During the experience, the dichotomy between child and adult surfaced quite a bit, the oppressive influence from the adult part of me forces my inner child to restrict itself from surfacing and this curtailing creativity, fun, spontaneity, happiness and only leaving depression, anxiety and fear.
But why? why do you have to do anything ? why I forget?
Remember all this ! Because this is how to enjoy and have fun Because if you're so scared of getting hurt then you don't go out and play.

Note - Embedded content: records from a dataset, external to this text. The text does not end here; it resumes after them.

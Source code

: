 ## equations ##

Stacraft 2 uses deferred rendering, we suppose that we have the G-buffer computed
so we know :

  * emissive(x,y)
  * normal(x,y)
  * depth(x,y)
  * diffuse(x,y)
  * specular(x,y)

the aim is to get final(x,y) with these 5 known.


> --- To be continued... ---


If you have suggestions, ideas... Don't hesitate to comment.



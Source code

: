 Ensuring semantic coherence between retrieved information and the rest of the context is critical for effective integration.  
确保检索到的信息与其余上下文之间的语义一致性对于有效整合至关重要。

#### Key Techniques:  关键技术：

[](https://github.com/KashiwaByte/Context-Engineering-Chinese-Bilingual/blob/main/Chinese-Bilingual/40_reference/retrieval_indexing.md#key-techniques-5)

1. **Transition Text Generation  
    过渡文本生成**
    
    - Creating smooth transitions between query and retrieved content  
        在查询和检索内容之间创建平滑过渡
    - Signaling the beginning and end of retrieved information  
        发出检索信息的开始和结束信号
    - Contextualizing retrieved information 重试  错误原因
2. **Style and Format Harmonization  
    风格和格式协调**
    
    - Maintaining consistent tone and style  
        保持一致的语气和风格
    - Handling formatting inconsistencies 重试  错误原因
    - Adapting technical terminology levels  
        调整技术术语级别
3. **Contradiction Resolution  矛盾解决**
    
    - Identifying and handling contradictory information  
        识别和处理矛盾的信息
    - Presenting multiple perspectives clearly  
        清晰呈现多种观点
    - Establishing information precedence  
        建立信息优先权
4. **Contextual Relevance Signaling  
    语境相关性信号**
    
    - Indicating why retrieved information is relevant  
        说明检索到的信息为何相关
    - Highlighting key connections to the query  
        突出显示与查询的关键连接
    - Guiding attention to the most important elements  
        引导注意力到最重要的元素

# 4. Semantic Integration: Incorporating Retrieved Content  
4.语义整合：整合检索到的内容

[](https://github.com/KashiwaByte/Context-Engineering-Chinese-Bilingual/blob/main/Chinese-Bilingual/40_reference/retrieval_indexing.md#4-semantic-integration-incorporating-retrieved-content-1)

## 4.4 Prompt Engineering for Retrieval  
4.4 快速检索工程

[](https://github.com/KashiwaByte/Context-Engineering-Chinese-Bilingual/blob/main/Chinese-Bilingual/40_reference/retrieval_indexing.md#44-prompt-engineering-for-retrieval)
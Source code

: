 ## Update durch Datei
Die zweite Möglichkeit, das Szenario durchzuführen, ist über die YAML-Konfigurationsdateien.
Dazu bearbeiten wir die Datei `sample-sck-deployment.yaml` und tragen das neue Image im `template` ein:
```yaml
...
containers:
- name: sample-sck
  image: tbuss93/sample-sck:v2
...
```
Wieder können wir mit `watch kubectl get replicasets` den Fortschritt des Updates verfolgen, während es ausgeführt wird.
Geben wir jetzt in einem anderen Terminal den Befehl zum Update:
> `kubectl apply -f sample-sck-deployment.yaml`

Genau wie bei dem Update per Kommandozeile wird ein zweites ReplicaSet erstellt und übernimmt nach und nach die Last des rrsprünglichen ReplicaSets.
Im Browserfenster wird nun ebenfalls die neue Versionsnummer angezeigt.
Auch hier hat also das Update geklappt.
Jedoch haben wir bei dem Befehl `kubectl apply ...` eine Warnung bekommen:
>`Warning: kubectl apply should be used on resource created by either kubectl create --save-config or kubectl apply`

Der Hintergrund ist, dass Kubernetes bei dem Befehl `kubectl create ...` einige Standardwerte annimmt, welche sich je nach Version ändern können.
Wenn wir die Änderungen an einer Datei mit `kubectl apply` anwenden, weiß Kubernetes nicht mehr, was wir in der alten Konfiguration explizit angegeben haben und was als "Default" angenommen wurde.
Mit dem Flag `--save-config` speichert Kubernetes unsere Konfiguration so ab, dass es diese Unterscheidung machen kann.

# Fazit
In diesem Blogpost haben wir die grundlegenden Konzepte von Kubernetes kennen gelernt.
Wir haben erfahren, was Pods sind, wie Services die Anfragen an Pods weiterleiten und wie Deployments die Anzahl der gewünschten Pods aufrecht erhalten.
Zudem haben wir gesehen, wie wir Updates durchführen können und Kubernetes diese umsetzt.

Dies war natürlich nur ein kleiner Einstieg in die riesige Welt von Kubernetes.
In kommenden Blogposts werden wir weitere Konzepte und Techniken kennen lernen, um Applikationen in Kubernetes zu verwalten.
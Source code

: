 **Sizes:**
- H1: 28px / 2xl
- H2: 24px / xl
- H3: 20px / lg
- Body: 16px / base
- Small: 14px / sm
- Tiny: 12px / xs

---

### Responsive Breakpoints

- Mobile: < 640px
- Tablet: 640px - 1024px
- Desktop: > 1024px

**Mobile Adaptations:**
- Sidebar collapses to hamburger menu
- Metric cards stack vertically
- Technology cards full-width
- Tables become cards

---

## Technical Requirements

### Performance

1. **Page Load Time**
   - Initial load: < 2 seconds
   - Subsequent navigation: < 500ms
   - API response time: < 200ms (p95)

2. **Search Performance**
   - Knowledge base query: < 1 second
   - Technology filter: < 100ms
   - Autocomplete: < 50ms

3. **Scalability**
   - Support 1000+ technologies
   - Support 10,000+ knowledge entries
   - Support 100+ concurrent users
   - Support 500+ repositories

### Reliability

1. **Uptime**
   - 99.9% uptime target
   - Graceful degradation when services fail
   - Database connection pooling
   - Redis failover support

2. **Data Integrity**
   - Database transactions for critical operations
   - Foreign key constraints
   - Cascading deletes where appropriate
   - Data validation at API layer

The ability of psychedelics to decouple the default mode network, which is associated with high order cognitive functions from the medial temporal lobes which are associated with sensory input processing. This separation, I imagine, caused the increased insight into my habitual behaviors , the dissolution of boundaries between myself and the world, and the so called ego dissolution. Which gave the ability of my “true self”, the unrestricted, child-like , fearless self to come out and ask myself to go out and play.
don't be an idiot in a prison in solitary confinement just because you're scared.
This relates to my pervasive to view that I live in this self imposed isolation with the obvious, self harming consequences.
Why I talk in 3rd person, when this is all me?
maybe it's easier to keep thing separated this way, because it hurts less.
But if you love more. It'LL HURT LESS! Love more and do pretty things with Xavier🐾
He's a pretty cool guy! I approve him lots
Who am I? Who is writing all this?
This is you, and you are cool and people for whatever reason like you.
You are allowed to go outside and make friends, and play!
This reassurance from what felt like an authority figure, felt honest and truthful.
At this point in the session, I went to the bathroom and in the child-like state, the sense of wonderment about simple things, like how interesting the mechanical waste bin, or intense colors were, all filled me with happiness.